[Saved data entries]
____
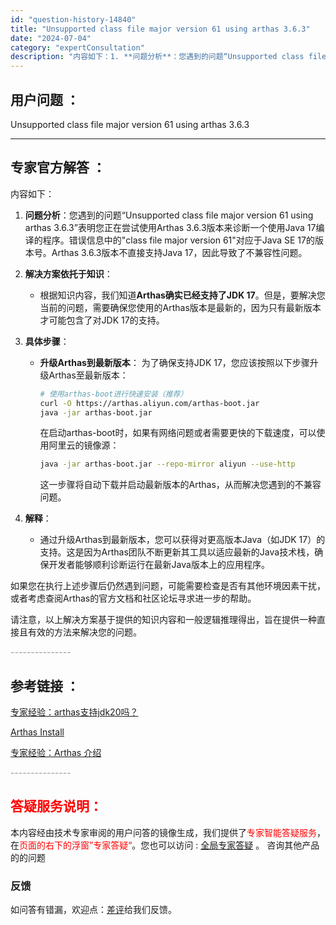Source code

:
```yaml
---
id: "question-history-14840"
title: "Unsupported class file major version 61 using arthas 3.6.3"
date: "2024-07-04"
category: "expertConsultation"
description: "内容如下：1. **问题分析**：您遇到的问题“Unsupported class file major version 61 using arthas 3.6.3”表明您正在尝试使用Arthas 3.6.3版本来诊断一个使用Java 17编译的程序。错误信息中的class file major v"
---
```


## 用户问题 ：

Unsupported class file major version 61 using arthas 3.6.3

---

## 专家官方解答 ：

内容如下：

1. **问题分析**：您遇到的问题“Unsupported class file major version 61 using arthas 3.6.3”表明您正在尝试使用Arthas 3.6.3版本来诊断一个使用Java 17编译的程序。错误信息中的"class file major version 61"对应于Java SE 17的版本号。Arthas 3.6.3版本不直接支持Java 17，因此导致了不兼容性问题。

2. **解决方案依托于知识**：
   - 根据知识内容，我们知道**Arthas确实已经支持了JDK 17**。但是，要解决您当前的问题，需要确保您使用的Arthas版本是最新的，因为只有最新版本才可能包含了对JDK 17的支持。
3. **具体步骤**：
   - **升级Arthas到最新版本**：
     为了确保支持JDK 17，您应该按照以下步骤升级Arthas至最新版本：
     ```bash
     # 使用arthas-boot进行快速安装（推荐）
     curl -O https://arthas.aliyun.com/arthas-boot.jar
     java -jar arthas-boot.jar
     ```
     在启动arthas-boot时，如果有网络问题或者需要更快的下载速度，可以使用阿里云的镜像源：
     ```bash
     java -jar arthas-boot.jar --repo-mirror aliyun --use-http
     ```
     这一步骤将自动下载并启动最新版本的Arthas，从而解决您遇到的不兼容问题。
4. **解释**：
   - 通过升级Arthas到最新版本，您可以获得对更高版本Java（如JDK 17）的支持。这是因为Arthas团队不断更新其工具以适应最新的Java技术栈，确保开发者能够顺利诊断运行在最新Java版本上的应用程序。

如果您在执行上述步骤后仍然遇到问题，可能需要检查是否有其他环境因素干扰，或者考虑查阅Arthas的官方文档和社区论坛寻求进一步的帮助。

请注意，以上解决方案基于提供的知识内容和一般逻辑推理得出，旨在提供一种直接且有效的方法来解决您的问题。

<font color="#949494">---------------</font>

## 参考链接 ：

[专家经验：arthas支持jdk20吗？](./user-question-history14843.html)

[Arthas Install](../install-detail.md)

[专家经验：Arthas 介绍](./user-question-history11442.md)

<font color="#949494">---------------</font>

## <font color="#FF0000">答疑服务说明：</font>

本内容经由技术专家审阅的用户问答的镜像生成，我们提供了<font color="#FF0000">专家智能答疑服务</font>，在<font color="#FF0000">页面的右下的浮窗”专家答疑“</font>。您也可以访问 : [全局专家答疑](https://answer.opensource.alibaba.com/docs/intro) 。 咨询其他产品的的问题

### 反馈

如问答有错漏，欢迎点：[差评](https://ai.nacos.io/user/feedbackByEnhancerGradePOJOID?enhancerGradePOJOId=16083)给我们反馈。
____
Reproduce the data above in full, exactly, with the images removed.

Source code

:
```yaml
---
id: "question-history-14840"
title: "Unsupported class file major version 61 using arthas 3.6.3"
date: "2024-07-04"
category: "expertConsultation"
description: "内容如下：1. **问题分析**：您遇到的问题“Unsupported class file major version 61 using arthas 3.6.3”表明您正在尝试使用Arthas 3.6.3版本来诊断一个使用Java 17编译的程序。错误信息中的class file major v"
---
```


## 用户问题 ：

Unsupported class file major version 61 using arthas 3.6.3

---

## 专家官方解答 ：

内容如下：

1. **问题分析**：您遇到的问题“Unsupported class file major version 61 using arthas 3.6.3”表明您正在尝试使用Arthas 3.6.3版本来诊断一个使用Java 17编译的程序。错误信息中的"class file major version 61"对应于Java SE 17的版本号。Arthas 3.6.3版本不直接支持Java 17，因此导致了不兼容性问题。

2. **解决方案依托于知识**：
   - 根据知识内容，我们知道**Arthas确实已经支持了JDK 17**。但是，要解决您当前的问题，需要确保您使用的Arthas版本是最新的，因为只有最新版本才可能包含了对JDK 17的支持。
3. **具体步骤**：
   - **升级Arthas到最新版本**：
     为了确保支持JDK 17，您应该按照以下步骤升级Arthas至最新版本：
     ```bash
     # 使用arthas-boot进行快速安装（推荐）
     curl -O https://arthas.aliyun.com/arthas-boot.jar
     java -jar arthas-boot.jar
     ```
     在启动arthas-boot时，如果有网络问题或者需要更快的下载速度，可以使用阿里云的镜像源：
     ```bash
     java -jar arthas-boot.jar --repo-mirror aliyun --use-http
     ```
     这一步骤将自动下载并启动最新版本的Arthas，从而解决您遇到的不兼容问题。
4. **解释**：
   - 通过升级Arthas到最新版本，您可以获得对更高版本Java（如JDK 17）的支持。这是因为Arthas团队不断更新其工具以适应最新的Java技术栈，确保开发者能够顺利诊断运行在最新Java版本上的应用程序。

如果您在执行上述步骤后仍然遇到问题，可能需要检查是否有其他环境因素干扰，或者考虑查阅Arthas的官方文档和社区论坛寻求进一步的帮助。

请注意，以上解决方案基于提供的知识内容和一般逻辑推理得出，旨在提供一种直接且有效的方法来解决您的问题。

<font color="#949494">---------------</font>

## 参考链接 ：

[专家经验：arthas支持jdk20吗？](./user-question-history14843.html)

[Arthas Install](../install-detail.md)

[专家经验：Arthas 介绍](./user-question-history11442.md)

<font color="#949494">---------------</font>

## <font color="#FF0000">答疑服务说明：</font>

本内容经由技术专家审阅的用户问答的镜像生成，我们提供了<font color="#FF0000">专家智能答疑服务</font>，在<font color="#FF0000">页面的右下的浮窗”专家答疑“</font>。您也可以访问 : [全局专家答疑](https://answer.opensource.alibaba.com/docs/intro) 。 咨询其他产品的的问题

### 反馈

如问答有错漏，欢迎点：[差评](https://ai.nacos.io/user/feedbackByEnhancerGradePOJOID?enhancerGradePOJOId=16083)给我们反馈。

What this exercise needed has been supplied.